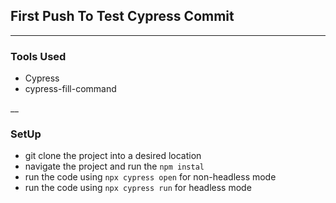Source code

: ## First Push To Test Cypress Commit
---

### Tools Used
- Cypress
- cypress-fill-command

__

### SetUp
- git clone the project into a desired location
- navigate the project and run the `npm instal`
- run the code using `npx cypress open` for non-headless mode
- run the code using `npx cypress run` for headless mode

_YOUR TASK_. Write out, word for word, the line containing "- git clone" and all the lines after it in the entries above, and nothing more.

_ANSWER BOX_.
- git clone the project into a desired location
- navigate the project and run the `npm instal`
- run the code using `npx cypress open` for non-headless mode
- run the code using `npx cypress run` for headless mode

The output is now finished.